• [TASK DIRECTIONS]: Given the records below, would you repeat exactly the lines that begin at the one containing "- scikit-learn: Machine learning algorithms" and end at the one containing "- matplotlib & seaborn: Data visualization", inclusive?

• [DATA]:
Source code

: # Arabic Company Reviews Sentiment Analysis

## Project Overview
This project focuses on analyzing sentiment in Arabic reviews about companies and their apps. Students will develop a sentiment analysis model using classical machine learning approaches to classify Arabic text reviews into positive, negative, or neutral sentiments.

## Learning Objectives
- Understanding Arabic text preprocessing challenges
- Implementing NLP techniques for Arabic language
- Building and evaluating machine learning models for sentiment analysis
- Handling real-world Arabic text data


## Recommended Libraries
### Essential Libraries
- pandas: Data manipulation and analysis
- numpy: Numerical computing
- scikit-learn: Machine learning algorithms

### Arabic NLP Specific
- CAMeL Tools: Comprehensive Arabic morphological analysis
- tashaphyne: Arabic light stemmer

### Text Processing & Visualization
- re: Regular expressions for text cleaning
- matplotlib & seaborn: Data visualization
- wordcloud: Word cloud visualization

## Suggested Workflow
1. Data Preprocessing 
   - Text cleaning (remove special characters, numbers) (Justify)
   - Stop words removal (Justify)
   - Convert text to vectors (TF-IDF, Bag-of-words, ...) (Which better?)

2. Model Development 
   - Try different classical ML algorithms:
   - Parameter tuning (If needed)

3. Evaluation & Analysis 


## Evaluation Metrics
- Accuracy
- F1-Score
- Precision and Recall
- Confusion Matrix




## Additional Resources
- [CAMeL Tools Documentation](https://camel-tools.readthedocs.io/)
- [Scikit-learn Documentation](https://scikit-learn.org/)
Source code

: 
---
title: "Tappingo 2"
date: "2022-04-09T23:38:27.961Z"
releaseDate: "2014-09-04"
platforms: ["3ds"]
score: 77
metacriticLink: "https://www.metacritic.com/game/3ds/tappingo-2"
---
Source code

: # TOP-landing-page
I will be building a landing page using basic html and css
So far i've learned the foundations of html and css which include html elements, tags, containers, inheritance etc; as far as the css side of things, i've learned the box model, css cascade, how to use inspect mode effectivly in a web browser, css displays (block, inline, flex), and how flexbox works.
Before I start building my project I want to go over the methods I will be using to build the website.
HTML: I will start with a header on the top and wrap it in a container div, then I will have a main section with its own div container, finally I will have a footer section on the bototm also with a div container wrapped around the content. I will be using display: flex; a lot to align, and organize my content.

* * *

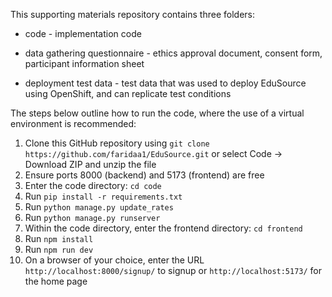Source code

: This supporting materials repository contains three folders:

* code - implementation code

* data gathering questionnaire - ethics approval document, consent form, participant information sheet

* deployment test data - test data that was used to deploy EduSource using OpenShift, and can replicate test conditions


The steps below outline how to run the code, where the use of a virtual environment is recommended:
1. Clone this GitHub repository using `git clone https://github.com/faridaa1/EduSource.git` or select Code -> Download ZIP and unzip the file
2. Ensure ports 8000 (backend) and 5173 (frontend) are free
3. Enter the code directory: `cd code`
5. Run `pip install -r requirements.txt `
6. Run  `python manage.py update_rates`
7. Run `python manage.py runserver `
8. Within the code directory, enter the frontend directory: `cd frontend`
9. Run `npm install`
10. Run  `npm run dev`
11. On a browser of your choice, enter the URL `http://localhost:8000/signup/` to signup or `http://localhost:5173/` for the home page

• [ANSWER BOX]:
- scikit-learn: Machine learning algorithms

### Arabic NLP Specific
- CAMeL Tools: Comprehensive Arabic morphological analysis
- tashaphyne: Arabic light stemmer

### Text Processing & Visualization
- re: Regular expressions for text cleaning
- matplotlib & seaborn: Data visualization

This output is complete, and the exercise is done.